SINDER: And it’s also a service business. These are professionals, and you have to be able to rely on what they are doing. In Marsh’s case, at least three people allegedly breached that trust, but the idea that you can regulate this—I don’t see how you get there.

CROCKER: I don’t believe in regulating this. My only point is Marsh made a good business decision when they said they weren’t going to take contingent commissions, and I think the other brokers made a good business decision when they made that decision. It’s going to be tough to come back and reinstitute them now, given the bad press.


Fees vs. Commissions

LEADER’S EDGE: At least part of the problem appears to be the result of brokers failing to charge adequately for their services. If that’s the case, where do we go from here?

SINDER: There’s two ways you get money up front—through fees and through commissions. This business has been built on the commissions model. Fees are relatively new. Most clients have never paid fees.

What the commission and contingent system allow is for the client to spread payment over time because the commission payment comes every year. With commissions, the broker gets paid each year through the premium payment, so in year one, they are under compensated for their services. In years two and three, they are overcompensated for their services in a way in which you hope over time you get to where you’re supposed to be.

If you go for a fee-based system, you’re going to do that through a fee—the same thing every year. Some years brokers are not going to have as much work to do. Clients are going to feel like they are not getting a good deal, or brokers are going to require a huge fee in year one to compensate.

One of the things that a commission system does effectively is it allows clients to spread that cost over time. It removes any incentive for the client to switch from broker to broker strictly on the basis of fees.

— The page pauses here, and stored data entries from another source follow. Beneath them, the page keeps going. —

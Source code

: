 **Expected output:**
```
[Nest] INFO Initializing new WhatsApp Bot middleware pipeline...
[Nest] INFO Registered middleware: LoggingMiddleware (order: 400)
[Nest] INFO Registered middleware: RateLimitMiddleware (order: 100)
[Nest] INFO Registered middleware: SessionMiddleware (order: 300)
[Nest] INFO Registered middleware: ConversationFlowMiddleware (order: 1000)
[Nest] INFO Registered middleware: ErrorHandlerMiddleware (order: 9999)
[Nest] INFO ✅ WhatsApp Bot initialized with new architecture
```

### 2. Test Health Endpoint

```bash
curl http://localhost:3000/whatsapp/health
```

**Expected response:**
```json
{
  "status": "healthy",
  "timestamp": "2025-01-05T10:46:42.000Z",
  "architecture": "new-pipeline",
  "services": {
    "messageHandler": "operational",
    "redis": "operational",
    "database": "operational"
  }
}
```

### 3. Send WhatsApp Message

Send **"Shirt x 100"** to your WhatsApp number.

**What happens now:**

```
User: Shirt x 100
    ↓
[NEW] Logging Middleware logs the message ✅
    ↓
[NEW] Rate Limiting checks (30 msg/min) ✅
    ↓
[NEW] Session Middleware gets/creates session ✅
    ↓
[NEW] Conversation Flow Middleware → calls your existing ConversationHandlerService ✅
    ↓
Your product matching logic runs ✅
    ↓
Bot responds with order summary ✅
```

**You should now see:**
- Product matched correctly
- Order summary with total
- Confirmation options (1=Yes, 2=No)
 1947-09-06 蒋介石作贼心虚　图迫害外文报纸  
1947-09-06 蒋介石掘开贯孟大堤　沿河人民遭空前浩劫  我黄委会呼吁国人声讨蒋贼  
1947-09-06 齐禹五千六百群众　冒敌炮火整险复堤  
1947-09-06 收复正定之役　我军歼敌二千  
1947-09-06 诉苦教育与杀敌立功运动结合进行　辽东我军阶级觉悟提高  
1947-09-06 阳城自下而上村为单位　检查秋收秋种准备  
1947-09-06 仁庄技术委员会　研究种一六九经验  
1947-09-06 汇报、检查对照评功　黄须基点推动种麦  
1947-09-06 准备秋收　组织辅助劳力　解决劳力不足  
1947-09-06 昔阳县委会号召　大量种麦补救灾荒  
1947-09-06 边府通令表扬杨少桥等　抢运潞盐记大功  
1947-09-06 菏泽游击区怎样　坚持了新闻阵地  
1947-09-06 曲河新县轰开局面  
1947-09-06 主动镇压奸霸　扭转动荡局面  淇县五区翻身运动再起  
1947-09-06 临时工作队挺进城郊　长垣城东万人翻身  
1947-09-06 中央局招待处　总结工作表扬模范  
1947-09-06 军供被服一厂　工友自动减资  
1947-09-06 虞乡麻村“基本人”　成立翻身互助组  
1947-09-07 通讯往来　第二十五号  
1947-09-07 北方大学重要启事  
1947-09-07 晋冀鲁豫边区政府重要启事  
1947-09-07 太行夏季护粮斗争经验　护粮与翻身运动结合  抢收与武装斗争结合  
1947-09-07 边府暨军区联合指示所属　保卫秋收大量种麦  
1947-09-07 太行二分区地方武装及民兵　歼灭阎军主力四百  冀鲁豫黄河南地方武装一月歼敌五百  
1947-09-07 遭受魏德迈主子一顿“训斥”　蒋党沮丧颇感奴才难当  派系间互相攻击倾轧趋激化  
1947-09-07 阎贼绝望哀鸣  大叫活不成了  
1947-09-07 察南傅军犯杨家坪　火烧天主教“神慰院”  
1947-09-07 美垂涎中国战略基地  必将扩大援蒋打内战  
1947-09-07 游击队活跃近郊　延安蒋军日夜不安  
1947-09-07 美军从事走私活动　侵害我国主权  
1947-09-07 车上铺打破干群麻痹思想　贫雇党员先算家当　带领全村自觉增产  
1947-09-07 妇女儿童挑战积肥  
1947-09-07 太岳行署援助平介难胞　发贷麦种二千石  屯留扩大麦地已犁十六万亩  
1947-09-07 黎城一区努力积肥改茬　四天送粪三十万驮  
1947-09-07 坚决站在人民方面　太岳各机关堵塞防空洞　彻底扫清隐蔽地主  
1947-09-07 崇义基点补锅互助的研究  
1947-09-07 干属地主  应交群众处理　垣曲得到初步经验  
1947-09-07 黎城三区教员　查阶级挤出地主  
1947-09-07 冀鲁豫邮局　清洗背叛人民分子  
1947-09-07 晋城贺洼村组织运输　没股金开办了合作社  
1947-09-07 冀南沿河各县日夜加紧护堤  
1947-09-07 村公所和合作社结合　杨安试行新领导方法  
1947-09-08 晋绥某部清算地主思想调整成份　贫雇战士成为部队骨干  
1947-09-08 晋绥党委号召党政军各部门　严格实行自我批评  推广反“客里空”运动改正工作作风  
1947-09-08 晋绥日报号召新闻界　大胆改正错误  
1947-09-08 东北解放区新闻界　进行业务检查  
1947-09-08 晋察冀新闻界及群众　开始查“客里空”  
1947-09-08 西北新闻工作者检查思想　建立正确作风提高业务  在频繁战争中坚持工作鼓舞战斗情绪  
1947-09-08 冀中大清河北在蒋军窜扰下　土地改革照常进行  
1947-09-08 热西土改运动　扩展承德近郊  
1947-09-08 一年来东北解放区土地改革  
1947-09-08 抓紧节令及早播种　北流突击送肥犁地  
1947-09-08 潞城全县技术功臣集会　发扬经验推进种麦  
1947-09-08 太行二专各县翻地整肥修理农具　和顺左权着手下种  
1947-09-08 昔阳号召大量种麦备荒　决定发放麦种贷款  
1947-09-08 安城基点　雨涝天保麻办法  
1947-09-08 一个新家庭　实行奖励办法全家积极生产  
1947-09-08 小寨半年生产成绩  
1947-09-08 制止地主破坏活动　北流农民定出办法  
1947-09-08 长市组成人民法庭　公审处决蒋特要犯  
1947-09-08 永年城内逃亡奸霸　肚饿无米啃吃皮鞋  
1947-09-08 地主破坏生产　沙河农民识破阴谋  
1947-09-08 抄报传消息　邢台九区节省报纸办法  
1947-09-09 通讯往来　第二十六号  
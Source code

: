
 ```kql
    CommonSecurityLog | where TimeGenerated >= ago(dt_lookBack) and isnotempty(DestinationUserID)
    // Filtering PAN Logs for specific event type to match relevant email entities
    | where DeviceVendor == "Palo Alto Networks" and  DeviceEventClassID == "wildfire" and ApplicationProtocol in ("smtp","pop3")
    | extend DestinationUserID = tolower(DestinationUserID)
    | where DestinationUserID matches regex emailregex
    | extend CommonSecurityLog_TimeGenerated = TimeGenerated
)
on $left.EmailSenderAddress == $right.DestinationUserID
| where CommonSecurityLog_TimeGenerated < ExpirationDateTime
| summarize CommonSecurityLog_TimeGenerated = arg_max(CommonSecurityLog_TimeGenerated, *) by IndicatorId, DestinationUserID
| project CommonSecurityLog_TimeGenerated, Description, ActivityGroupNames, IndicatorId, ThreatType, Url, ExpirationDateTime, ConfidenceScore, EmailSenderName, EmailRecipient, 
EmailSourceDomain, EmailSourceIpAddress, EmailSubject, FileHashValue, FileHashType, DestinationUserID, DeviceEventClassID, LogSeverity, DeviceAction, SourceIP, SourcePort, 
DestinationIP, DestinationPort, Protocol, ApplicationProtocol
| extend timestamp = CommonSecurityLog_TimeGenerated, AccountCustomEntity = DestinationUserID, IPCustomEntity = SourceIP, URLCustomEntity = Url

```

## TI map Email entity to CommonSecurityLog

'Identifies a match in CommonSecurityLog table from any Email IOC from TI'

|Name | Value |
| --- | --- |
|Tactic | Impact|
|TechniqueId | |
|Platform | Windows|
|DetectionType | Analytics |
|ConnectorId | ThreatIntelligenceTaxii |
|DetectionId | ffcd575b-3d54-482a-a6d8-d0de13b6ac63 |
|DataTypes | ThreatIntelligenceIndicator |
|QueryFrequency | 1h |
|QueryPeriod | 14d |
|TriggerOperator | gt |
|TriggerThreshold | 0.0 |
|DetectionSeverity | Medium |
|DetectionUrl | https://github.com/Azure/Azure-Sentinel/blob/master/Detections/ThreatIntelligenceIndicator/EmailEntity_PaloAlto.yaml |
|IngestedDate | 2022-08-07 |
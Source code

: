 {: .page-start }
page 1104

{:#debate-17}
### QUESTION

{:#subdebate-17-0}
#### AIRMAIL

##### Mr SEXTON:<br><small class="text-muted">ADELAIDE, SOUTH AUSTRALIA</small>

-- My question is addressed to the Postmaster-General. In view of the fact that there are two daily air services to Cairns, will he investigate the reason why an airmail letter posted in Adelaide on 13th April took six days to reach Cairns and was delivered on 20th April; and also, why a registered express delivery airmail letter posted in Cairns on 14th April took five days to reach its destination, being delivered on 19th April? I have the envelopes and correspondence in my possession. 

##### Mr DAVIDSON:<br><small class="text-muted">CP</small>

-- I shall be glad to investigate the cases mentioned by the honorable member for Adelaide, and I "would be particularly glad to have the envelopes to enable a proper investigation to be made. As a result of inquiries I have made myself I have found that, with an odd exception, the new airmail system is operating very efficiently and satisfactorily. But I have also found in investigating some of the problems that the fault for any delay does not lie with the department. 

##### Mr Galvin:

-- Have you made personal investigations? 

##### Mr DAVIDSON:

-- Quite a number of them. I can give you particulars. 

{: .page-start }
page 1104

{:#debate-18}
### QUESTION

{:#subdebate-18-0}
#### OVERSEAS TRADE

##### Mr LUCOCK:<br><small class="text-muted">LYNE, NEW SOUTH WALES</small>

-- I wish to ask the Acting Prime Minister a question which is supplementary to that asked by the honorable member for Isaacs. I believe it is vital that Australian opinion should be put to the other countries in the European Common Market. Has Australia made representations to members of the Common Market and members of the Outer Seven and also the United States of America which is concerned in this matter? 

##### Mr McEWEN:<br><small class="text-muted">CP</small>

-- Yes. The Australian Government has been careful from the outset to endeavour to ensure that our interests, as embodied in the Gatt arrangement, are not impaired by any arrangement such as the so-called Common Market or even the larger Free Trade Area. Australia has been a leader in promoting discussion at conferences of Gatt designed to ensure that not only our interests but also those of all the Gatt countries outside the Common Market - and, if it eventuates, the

LEADER’S EDGE: So you’re saying a fee-based system could be a disincentive to switching brokers because clients would have to pay so much in the first year to compensate for the actual upfront service involved in underwriting?

SINDER: If you were going to do it that way.

LIEBLEIN: When you talk about the large clients who pay fees, that is such a small slice. What we’re talking about—big picture—is changing the whole economic model of the industry. You’re talking about middle America, small to midsized companies, and obviously, brokers who work in that market niche don’t have the ability to influence the markets.

LEADER’S EDGE: We had the big brokers say they no longer are going to take contingent commissions. What does that mean to the rest of the brokerage industry? Can we have a dual system or are we going to no longer see contingent commissions?

WEVODAU: There is no widespread, unilateral decisions across manufacturing lines. If we’re going to toe the line, we’re going to totally re-engineer the compensation structure. When you look closely at the big boys and their strategies, setting aside any admissions of why they did it, Marsh has come out with what I perceive to be a fairly assertive position. They believe they cannot only maintain their clients, but they can extend their services and reconfigure to generate more fee income out of these clients. I think they are greatly overestimating the customer. The renewal cycle will tell us how that ultimately affects them during the next year.

LEADER’S EDGE: Isn’t Willis decentralized, so they don’t have the same sort of buying power?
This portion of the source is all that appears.